■ **What this task involves**
Word for word, restate the lines from the top of the records below through the line with "<li>Time of the day</li>", both included, with no pictures in the result.

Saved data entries
# # # # #

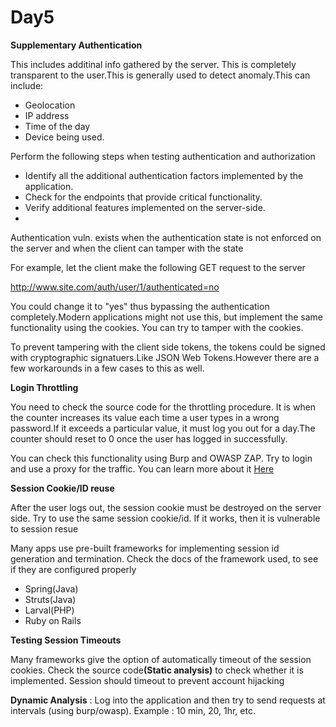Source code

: <h1>Day5</h1>
<p><b>Supplementary Authentication</b></p>
<p>This includes additinal info gathered by the server. This is completely transparent to the user.This is generally used to detect anomaly.This can include:</p>
<ul>
  <li>Geolocation</li>
  <li>IP address</li>
  <li>Time of the day</li>
  <li>Device being used.</li>
</ul>
<p>Perform the following steps when testing authentication and authorization</p>
<ul>
  <li>Identify all the additional authentication factors implemented by the application.</li>
  <li>Check for the endpoints that provide critical functionality.</li>
  <li>Verify additional features implemented on the server-side.<li>
</ul>

<p>Authentication vuln. exists when the authentication state is not enforced on the server and when the client can tamper with the state</p>
<p>For example, let the client make the following GET request to the server</p>
<a href="#">http://www.site.com/auth/user/1/authenticated=no</a>
<p>You could change it to "yes" thus bypassing the authentication completely.Modern applications might not use this, but implement the same functionality using the cookies. You can try to tamper with the cookies.</p>
<p>To prevent tampering with the client side tokens, the tokens could be signed with cryptographic signatuers.Like JSON Web Tokens.However there are a few workarounds in a few cases to this as well.</p>

<p><b>Login Throttling</b></p>
<p>You need to check the source code for the throttling procedure. It is when the counter increases its value each time a user types in a wrong password.If it exceeds a particular value, it must log you out for a day.The counter should reset to 0 once the user has logged in successfully.</p>
<p>You can check this functionality using Burp and OWASP ZAP. Try to login and use a proxy for the traffic. You can learn more about it <a href='https://portswigger.net/support/configuring-an-android-device-to-work-with-burp'>Here</a>
<p><b>Session Cookie/ID reuse</b></p>
<p>After the user logs out, the session cookie must be destroyed on the server side. Try to use the same session cookie/id. If it works, then it is vulnerable to session resue</p>
<p>Many apps use pre-built frameworks for implementing session id generation and termination. Check the docs of the framework used, to see if they are configured properly</p>
<ul>
  <li>Spring(Java)</li>
  <li>Struts(Java)</li>
  <li>Larval(PHP)</li>
  <li>Ruby on Rails</li>
</ul>

<p><b>Testing Session Timeouts</b></p>
<p>Many frameworks give the option of automatically timeout of the session cookies. Check the source code<b>(Static analysis)</b> to check whether it is implemented. Session should timeout to prevent account hijacking</p>
<p><b>Dynamic Analysis</b> : Log into the application and then try to send requests at intervals (using burp/owasp). Example : 10 min, 20, 1hr, etc.</p>

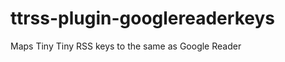 ttrss-plugin-googlereaderkeys
=============================

Maps Tiny Tiny RSS keys to the same as Google Reader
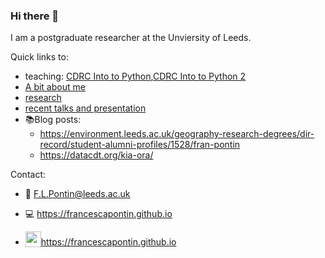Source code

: ### Hi there 👋
<!----![alt text](https://francescapontin.github.io/assets/images/6666ebe8-cf33-4a4c-9fcc-ad1f90d73ed8-1-105-c-676x675.jpg)-->
I am a postgraduate researcher at the Unviersity of Leeds.

Quick links to:
* teaching: [CDRC Into to Python](https://github.com/FrancescaPontin/CDRC_Python_day_1),[CDRC Into to Python 2](https://github.com/FrancescaPontin/CDRC_Python_day_2)
* [A bit about me](https://francescapontin.github.io/about_me.html)
* [research](https://francescapontin.github.io/research_projects.html)
* [recent talks and presentation](https://francescapontin.github.io/talks_presentations.html)
* :books:Blog posts:
  * https://environment.leeds.ac.uk/geography-research-degrees/dir-record/student-alumni-profiles/1528/fran-pontin
  * https://datacdt.org/kia-ora/


Contact:
* :e-mail: F.L.Pontin@leeds.ac.uk
* :computer: https://francescapontin.github.io

* <img src ="http://assets.stickpng.com/images/580b57fcd9996e24bc43c53e.png" height="25" style="vertical-align:bottom">https://francescapontin.github.io

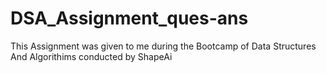 # DSA_Assignment_ques-ans

This Assignment was given to me during the Bootcamp of Data Structures And Algorithims conducted by ShapeAi
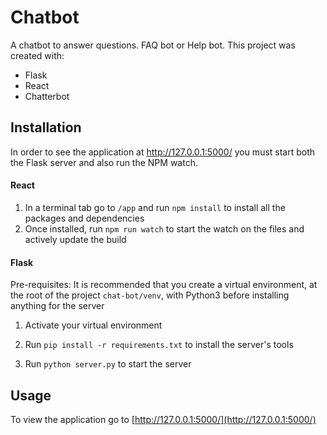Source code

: # Chatbot

A chatbot to answer questions. FAQ bot or Help bot. This project was created with:

* Flask
* React
* Chatterbot

## Installation

In order to see the application at http://127.0.0.1:5000/ you must start both the Flask server and also run the NPM watch.

#### React

1. In a terminal tab go to `/app` and run `npm install` to install all the packages and dependencies
2. Once installed, run `npm run watch` to start the watch on the files and actively update the build

#### Flask

Pre-requisites: It is recommended that you create a virtual environment, at the root of the project `chat-bot/venv`, with Python3 before installing anything for the server

1. Activate your virtual environment

2. Run `pip install -r requirements.txt` to install the server's tools
3. Run `python server.py` to start the server


## Usage

To view the application go to [http://127.0.0.1:5000/](http://127.0.0.1:5000/)
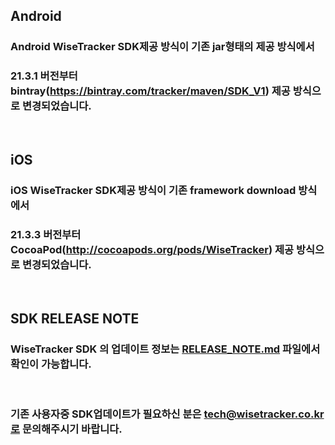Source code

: 
## Android
### Android WiseTracker SDK제공 방식이 기존 jar형태의 제공 방식에서 
### 21.3.1 버전부터 bintray(https://bintray.com/tracker/maven/SDK_V1) 제공 방식으로 변경되었습니다.  
<br>  

## iOS
### iOS WiseTracker SDK제공 방식이 기존 framework download 방식에서 
### 21.3.3 버전부터 CocoaPod(http://cocoapods.org/pods/WiseTracker) 제공 방식으로 변경되었습니다.  
<br>

## SDK RELEASE NOTE
### WiseTracker SDK 의 업데이트 정보는 [RELEASE_NOTE.md](./RELEASE_NOTE.md) 파일에서 확인이 가능합니다.  

<br>

### 기존 사용자중 SDK업데이트가 필요하신 분은 tech@wisetracker.co.kr로 문의해주시기 바랍니다.  
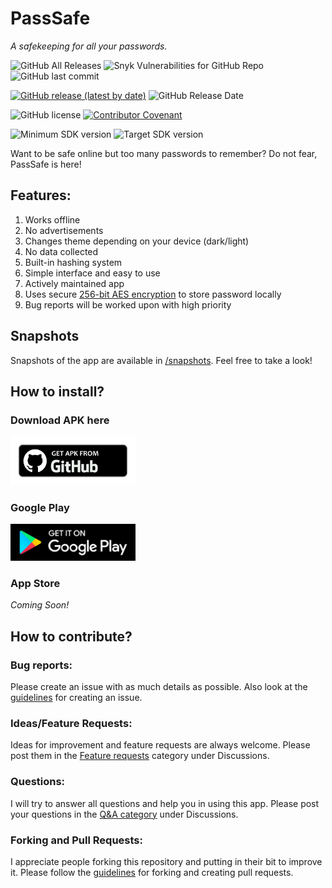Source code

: # PassSafe
<i>A safekeeping for all your passwords.</i>

![GitHub All Releases](https://img.shields.io/github/downloads/W-Appz/PassSafe/total)
![Snyk Vulnerabilities for GitHub Repo](https://img.shields.io/snyk/vulnerabilities/github/W-Appz/PassSafe)
![GitHub last commit](https://img.shields.io/github/last-commit/W-Appz/PassSafe)

[![GitHub release (latest by date)](https://img.shields.io/github/v/release/W-Appz/PassSafe)](https://github.com/W-Appz/PassSafe/releases/latest)
![GitHub Release Date](https://img.shields.io/github/release-date/W-Appz/PassSafe)

![GitHub license](https://img.shields.io/github/license/W-Appz/PassSafe)
[![Contributor Covenant](https://img.shields.io/badge/Contributor%20Covenant-2.1-4baaaa.svg)](code_of_conduct.md)

![Minimum SDK version](https://img.shields.io/badge/minimum%20sdk%20version-Lollipop%20(API%2021)-brightgreen)
![Target SDK version](https://img.shields.io/badge/target%20SDK%20version-Android%2012%20(API%2032)-brightgreen)

Want to be safe online but too many passwords to remember? Do not fear, PassSafe is here!

## Features:
1. Works offline
2. No advertisements
3. Changes theme depending on your device (dark/light)
4. No data collected
5. Built-in hashing system
6. Simple interface and easy to use
7. Actively maintained app
8. Uses secure [256-bit AES encryption](https://www.zetetic.net/sqlcipher/design) to store password locally
8. Bug reports will be worked upon with high priority

## Snapshots
Snapshots of the app are available in [/snapshots](https://github.com/W-Appz/PassSafe/tree/master/snapshots). Feel free to take a look!

## How to install?

### Download APK here
<a href="https://github.com/W-Appz/PassSafe/releases/latest"><img src="github.png" alt="Download from Github" width="200"/></a> <br>
### Google Play
<a href="https://play.google.com/store/apps/details?id=com.WAppz.PassSafe"><img src="googleplay.png" alt="Download from Google Play" width="200"/></a> <br>
### App Store
<i> Coming Soon! </i>

## How to contribute?
### Bug reports:
Please create an issue with as much details as possible. Also look at the [guidelines](https://github.com/W-Appz/PassSafe/blob/master/GUIDELINES.md#guidelines-for-creating-an-issue) for creating an issue.

### Ideas/Feature Requests:
Ideas for improvement and feature requests are always welcome. Please post them in the [Feature requests](https://github.com/W-Appz/PassSafe/discussions/categories/feature-requests) category under Discussions.

### Questions:
I will try to answer all questions and help you in using this app. Please post your questions in the [Q&A category](https://github.com/W-Appz/PassSafe/discussions/categories/q-a) under Discussions.

### Forking and Pull Requests:
I appreciate people forking this repository and putting in their bit to improve it. Please follow the [guidelines](https://github.com/W-Appz/PassSafe/blob/master/GUIDELINES.md#guidelines-for-forking-and-creating-pull-requests) for forking and creating pull requests.
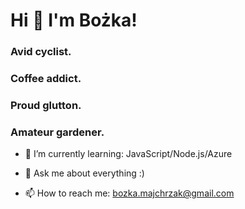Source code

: # Hi 👋 I'm Bożka!

### Avid cyclist. 
### Coffee addict.
### Proud glutton. 
### Amateur gardener.

- 🌱 I’m currently learning: JavaScript/Node.js/Azure

- 💬 Ask me about everything :)
- 📫 How to reach me: bozka.majchrzak@gmail.com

# # # # #

■ **Result for this exercise**
Source code

: <h1>Day5</h1>
<p><b>Supplementary Authentication</b></p>
<p>This includes additinal info gathered by the server. This is completely transparent to the user.This is generally used to detect anomaly.This can include:</p>
<ul>
  <li>Geolocation</li>
  <li>IP address</li>
  <li>Time of the day</li>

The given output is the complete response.